On 2016-11-05 01:36, teor wrote:
>> On 5 Nov. 2016, at 11:26, Patrick Schleizer 
>> <patrick-mailinglists at whonix.org> wrote:
>> 
>> Thank you for your answers!
>> 
>> teor:
>>> * Caching of DNS, HS descriptors, preemptive circuits, etc.
>> 
>> Can you please elaborate on 'etc.'?
>> 
>> I am asking because stream isolation for DNS already has a ticket:
>> https://trac.torproject.org/projects/tor/ticket/20555
>> 
>> HS cache isolation also has a ticket:
>> https://trac.torproject.org/projects/tor/ticket/15938
>> 
>> Looks like preemptive circuits isolation does not have a ticket yet.
> 
> Preemptive circuits aren't a caching mechanism, and can't really be
> isolated in the way you think - circuits are isolated by existing
> mechanisms, but this is likely not enough to defend against hostile
> clients sharing an instance.
> 
> Isolation is a defence against the remote end, not the client end.
> 
>> If you could please elaborate on 'etc.' we might be able to complete 
>> the
>> stack of missing tickets.
> 
> Circuit cannibalisation (yet another thing that can't be isolated)
> 
> SSL state
> Guard state
> 
> Consensus availability and content
> Descriptor availability and content
> 
> Connectivity (or lack thereof)
> Uptime
> 
> ControlPort config information
> ControlPort config changes
> 
> And many more.
> 
> The supported way to isolate many of these things is to run a separate
> Tor instance, preferably on a separate machine on a separate network.
> We don't even recommend running a SOCKS client and a hidden service
> on the same instance.
> 
> T
> 
> --

Thanks.

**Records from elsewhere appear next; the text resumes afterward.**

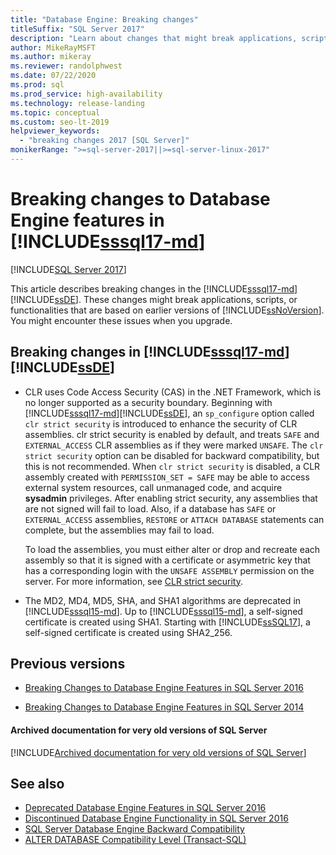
 ```yaml
---
title: "Database Engine: Breaking changes"
titleSuffix: "SQL Server 2017"
description: "Learn about changes that might break applications, scripts, or functionalities that are based on earlier versions of SQL Server."
author: MikeRayMSFT
ms.author: mikeray
ms.reviewer: randolphwest
ms.date: 07/22/2020
ms.prod: sql
ms.prod_service: high-availability
ms.technology: release-landing
ms.topic: conceptual
ms.custom: seo-lt-2019
helpviewer_keywords:
  - "breaking changes 2017 [SQL Server]"
monikerRange: ">=sql-server-2017||>=sql-server-linux-2017"
---
```

# Breaking changes to Database Engine features in [!INCLUDE[sssql17-md](../includes/sssql17-md.md)]

[!INCLUDE[SQL Server 2017](../includes/applies-to-version/sqlserver2017.md)]

This article describes breaking changes in the [!INCLUDE[sssql17-md](../includes/sssql17-md.md)] [!INCLUDE[ssDE](../includes/ssde-md.md)]. These changes might break applications, scripts, or functionalities that are based on earlier versions of [!INCLUDE[ssNoVersion](../includes/ssnoversion-md.md)]. You might encounter these issues when you upgrade.

## Breaking changes in [!INCLUDE[sssql17-md](../includes/sssql17-md.md)] [!INCLUDE[ssDE](../includes/ssde-md.md)]

- CLR uses Code Access Security (CAS) in the .NET Framework, which is no longer supported as a security boundary. Beginning with [!INCLUDE[sssql17-md](../includes/sssql17-md.md)][!INCLUDE[ssDE](../includes/ssde-md.md)], an `sp_configure` option called `clr strict security` is introduced to enhance the security of CLR assemblies. clr strict security is enabled by default, and treats `SAFE` and `EXTERNAL_ACCESS` CLR assemblies as if they were marked `UNSAFE`. The `clr strict security` option can be disabled for backward compatibility, but this is not recommended. When `clr strict security` is disabled, a CLR assembly created with `PERMISSION_SET = SAFE` may be able to access external system resources, call unmanaged code, and acquire **sysadmin** privileges. After enabling strict security, any assemblies that are not signed will fail to load. Also, if a database has `SAFE` or `EXTERNAL_ACCESS` assemblies, `RESTORE` or `ATTACH DATABASE` statements can complete, but the assemblies may fail to load.

  To load the assemblies, you must either alter or drop and recreate each assembly so that it is signed with a certificate or asymmetric key that has a corresponding login with the `UNSAFE ASSEMBLY` permission on the server. For more information, see [CLR strict security](../database-engine/configure-windows/clr-strict-security.md).

- The MD2, MD4, MD5, SHA, and SHA1 algorithms are deprecated in [!INCLUDE[sssql15-md](../includes/sssql16-md.md)]. Up to [!INCLUDE[sssql15-md](../includes/sssql16-md.md)], a self-signed certificate is created using SHA1. Starting with [!INCLUDE[ssSQL17](../includes/sssql17-md.md)], a self-signed certificate is created using SHA2_256.

## Previous versions

- [Breaking Changes to Database Engine Features in SQL Server 2016](../database-engine/breaking-changes-to-database-engine-features-in-sql-server-2016.md)

- [Breaking Changes to Database Engine Features in SQL Server 2014](/previous-versions/sql/2014/database-engine/breaking-changes-to-database-engine-features-in-sql-server-2016?view=sql-server-2014&preserve-view=true#SQL14)

#### Archived documentation for very old versions of SQL Server

[!INCLUDE[Archived documentation for very old versions of SQL Server](../includes/paragraph-content/previous-versions-archive-documentation-sql-server.md)]

## See also

- [Deprecated Database Engine Features in SQL Server 2016](../database-engine/deprecated-database-engine-features-in-sql-server-2016.md)
- [Discontinued Database Engine Functionality in SQL Server 2016](./discontinued-database-engine-functionality-in-sql-server.md)
- [SQL Server Database Engine Backward Compatibility](./discontinued-database-engine-functionality-in-sql-server.md)
- [ALTER DATABASE Compatibility Level &#40;Transact-SQL&#41;](../t-sql/statements/alter-database-transact-sql-compatibility-level.md)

This is very useful info to keep in mind since it affects usage 
advice. A

There is one more related scenario of single Gateway - Workstation pair 
where the Workstation VM is rolled back to a clean state between 
different sessions however only a NEWNYM is triggered on the Gateway 
without restarts. My guess is that many of the risks you detailed still 
hold so I want to find out what is the best opsec to handle this:

Do these risks persist across reboot of the Tor VM?

Is restarting of the Tor process enough?

Or should we recommend instead that users make an initial clean snapshot 
of the Tor VM and roll back to this instead?